Blog Post created by John Garner on Nov 11, 2015

PolySciTech Division of Akina, Inc. ( provides many block polymers including methoxy-poly(ethylene glycol)-poly(caprolactone) (mPEG-PCL). The methoxy serves as an inert blocking endcap, the PEG chain serves as a hydrophilic, water-soluble polymer to stabilize particles in aqeous solution and the PCL chain serves as a hydrophobic portion that can interact with poorly-water soluble drugs. Because of these properties, under the right conditions, this kind of polymer can self-assemble into micelles or nanoparticles which have a hydrophobic core for carrying medicinal molecules and hydrophilic PEG layer on the exterior to stabilize the particles in aqueous solutions. Recently, this kind of polymer was used by researchers at Jinan University to generate nano-carriers containing genistein, a poorly-soluble isoflavone that performs as a potent antitumor medicine, to improve the deliverability of this molecule. PolySciTech has recently launched a new mPEG-PCL product, AK105 (mPEG-PCL 5000-8000Da), which can be used for similar applications. Read more: Zhang, Tianpeng, Huan Wang, Yanghuan Ye, Xingwang Zhang, and Baojian Wu. "Micellar emulsions composed of mPEG-PCL/MCT as novel nano-carriers for systemic delivery of genistein: a comparative study with micelles." International journal of nanomedicine 10 (2015): 6175. Full-Text:


“Abstract: Polymeric micelles receive considerable attention as drug delivery vehicles, depending on the versatility in drug solubilization and targeting therapy. However, their use invariably suffers with poor stability both in in vitro and in vivo conditions.
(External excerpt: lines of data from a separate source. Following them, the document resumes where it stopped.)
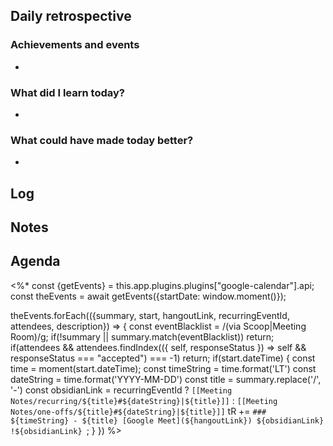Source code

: ## Daily retrospective
### Achievements and events
- 
### What did I learn today?
- 
### What could have made today better?
- 

## Log
## Notes
## Agenda
<%*
const {getEvents} = this.app.plugins.plugins["google-calendar"].api;
const theEvents = await getEvents({startDate: window.moment()});

theEvents.forEach(({summary, start, hangoutLink, recurringEventId, attendees, description}) => {
	const eventBlacklist = /(via Scoop|Meeting Room)/g;
	if(!summary || summary.match(eventBlacklist)) return;
	if(attendees && attendees.findIndex(({ self, responseStatus }) => self && responseStatus === "accepted") === -1) return;
	if(start.dateTime) {
		const time = moment(start.dateTime);
		const timeString = time.format('LT')
		const dateString = time.format('YYYY-MM-DD')
		const title = summary.replace('/', '-')
		const obsidianLink = recurringEventId ? `[[Meeting Notes/recurring/${title}#${dateString}|${title}]]` : `[[Meeting Notes/one-offs/${title}#${dateString}|${title}]]`
		tR += 
`### ${timeString} - ${title}
[Google Meet](${hangoutLink})
${obsidianLink}
!${obsidianLink}
`;
	}
})
%>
Here, we aimed to develop a novel nanocarrier (micellar emulsions, MEs) for a systemic delivery of genistein (Gen), a poorly soluble anticancer agent. Gen-loaded MEs (Gen-MEs) were prepared from methoxy poly(ethylene glycol)-block-(ε-caprolactone) and medium-chain triglycerides (MCT) by solvent-diffusion technique. Nanocarriers were characterized by dynamic light scattering, transmission electron microscopy, and in vitro release. The resulting Gen-MEs were approximately 46 nm in particle size with a narrow distribution. Gen-MEs produced a different in vitro release profile from the counterpart of Gen-ME. The incorporation of MCT significantly enhanced the stability of nanoparticles against dilution with simulated body fluid. Pharmacokinetic study revealed that MEs could notably extend the mean retention time of Gen, 1.57- and 7.38-fold as long as that of micelles and solution formulation, respectively, following intravenous injection. Furthermore, MEs markedly increased the elimination half-life (t1/2β) of Gen, which was 2.63-fold larger than that of Gen solution. Interestingly, Gen distribution in the liver and kidney for MEs group was significantly low relative to the micelle group in the first 2 hours, indicating less perfusion in such two tissues, which well accorded with the elongated mean retention time. Our findings suggested that MEs may be promising carriers as an alternative of micelles to systemically deliver poorly soluble drugs. Keywords: genistein, micellar emulsions, stability, pharmacokinetics, tissue distribution”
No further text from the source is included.